Read Water & Storm Country Page 24


  I allow myself a thin smile. “Says the one who would walk into an enemy camp demanding answers.”

  “We got them, didn’t we?”

  Something tells me his cavalier attitude has carried him this far and he won’t abandon it anytime soon. I stride inside, allowing my robe to whirl around me the way my mother’s always did.

  I move past Feve, settle in front of the skinny girl. “I’m Sadie. Your name?”

  “Siena,” she says. “I’ll take a bundle of pointers and a tight-strung bow.”

  I laugh. “How old are you?”

  “Sixteen. Old enough to have a kid but I’ll skip that if it’s all the same to you.”

  I almost choke on her words. Old enough for a child? Having a family of my own is the last thing on my mind. I say, “I’m nearly sixteen. And I’ll skip the kid for now too. You’ll get your bow and arrows—I promise.”

  “I’m Skye,” her sister says. “I’d shake yer hand, but seein’ as how mine’s tied to a pole…”

  “I’m not going to untie you,” I say. “Can you fight?”

  “Like nothing you ain’t ever seen,” Siena says, answering for her.

  “We’ll see about that,” I say. But inside I’m thinking, If not for the color of their skin, which is three shades too light, these two could be my sisters.

  Continuing around the prisoner circle, I come to the unmarked brown-skinned guy. “And you are…” I say.

  “Circ,” he says.
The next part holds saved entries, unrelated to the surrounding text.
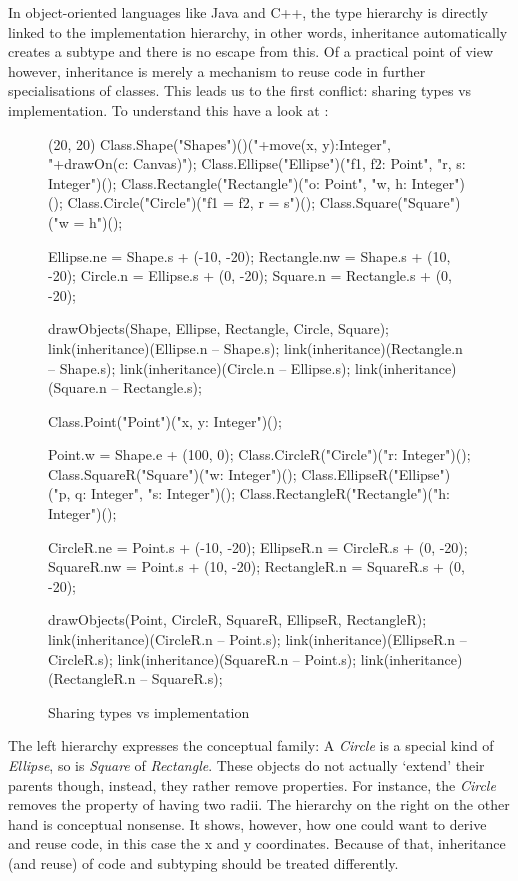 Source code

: In object-oriented languages like Java and C++, the type hierarchy
is directly linked to the implementation hierarchy, in other words,
inheritance automatically creates a subtype and there is no escape from
this. Of a practical point of view however, inheritance is merely a
mechanism to reuse code in further specialisations of classes. This
leads us to the first conflict: sharing types vs implementation. To understand this have a look at
 \cite{simons_theory_2003-4}:

\begin{figure}[H]
	\centering
	\begin{emp}[classdiag](20, 20)
		Class.Shape("Shapes")()("+move(x, y):Integer", "+drawOn(c: Canvas)");
		Class.Ellipse("Ellipse")("f1, f2: Point", "r, s: Integer")();
		Class.Rectangle("Rectangle")("o: Point", "w, h: Integer")();
		Class.Circle("Circle")("{f1 = f2, r = s}")();
		Class.Square("Square")("{w = h}")();

		Ellipse.ne = Shape.s + (-10, -20);
		Rectangle.nw = Shape.s + (10, -20);
		Circle.n = Ellipse.s + (0, -20);
		Square.n = Rectangle.s + (0, -20);

		drawObjects(Shape, Ellipse, Rectangle, Circle, Square);
		link(inheritance)(Ellipse.n -- Shape.s);
		link(inheritance)(Rectangle.n -- Shape.s);
		link(inheritance)(Circle.n -- Ellipse.s);
		link(inheritance)(Square.n -- Rectangle.s);

		Class.Point("Point")("x, y: Integer")();

		Point.w = Shape.e + (100, 0);
		Class.CircleR("Circle")("r: Integer")();
		Class.SquareR("Square")("w: Integer")();
		Class.EllipseR("Ellipse")("p, q: Integer", "s: Integer")();
		Class.RectangleR("Rectangle")("h: Integer")();

		CircleR.ne = Point.s + (-10, -20);
		EllipseR.n = CircleR.s + (0, -20);
		SquareR.nw = Point.s + (10, -20);
		RectangleR.n = SquareR.s + (0, -20);

		drawObjects(Point, CircleR, SquareR, EllipseR, RectangleR);
		link(inheritance)(CircleR.n -- Point.s);
		link(inheritance)(EllipseR.n -- CircleR.s);
		link(inheritance)(SquareR.n -- Point.s);
		link(inheritance)(RectangleR.n -- SquareR.s);
	\end{emp}
	\caption{Sharing types vs implementation}
	\label{fig:implementationConflict}
\end{figure}

The left hierarchy expresses the conceptual family: A \emph{Circle}
is a special kind of \emph{Ellipse}, so is \emph{Square} of
\emph{Rectangle}. These objects do not actually `extend' their parents
though, instead, they rather remove properties. For instance, the
\emph{Circle} removes the property of having two radii. The hierarchy on
the right on the other hand is conceptual nonsense. It shows, however,
how one could want to derive and reuse code, in this case the x and
y coordinates. Because of that, inheritance (and reuse) of code and
subtyping should be treated differently.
Up close, I notice that Circ is built like a Rider, tall and cut like stone.

  “You’re a warrior?” I guess.

  “We say Hunter,” he says.

  “Can you ride?”

  “Ride what?”

  “A horse. A steed. A stallion.”

  “Can tugs sprout wings and fly like searin’ angels?” Siena says from around the pole.

  I think that’s a no, but I look to Circ for confirmation. He flashes a smile and shakes his head. “She meant no, but rarely does Siena just come out and say something directly. That’s one of the many reasons I love her.” His calm and unquestionable declaration of love for the skinny girl on the other side of the tent pole takes me by surprise. For better or worse, my people don’t speak of love so easily.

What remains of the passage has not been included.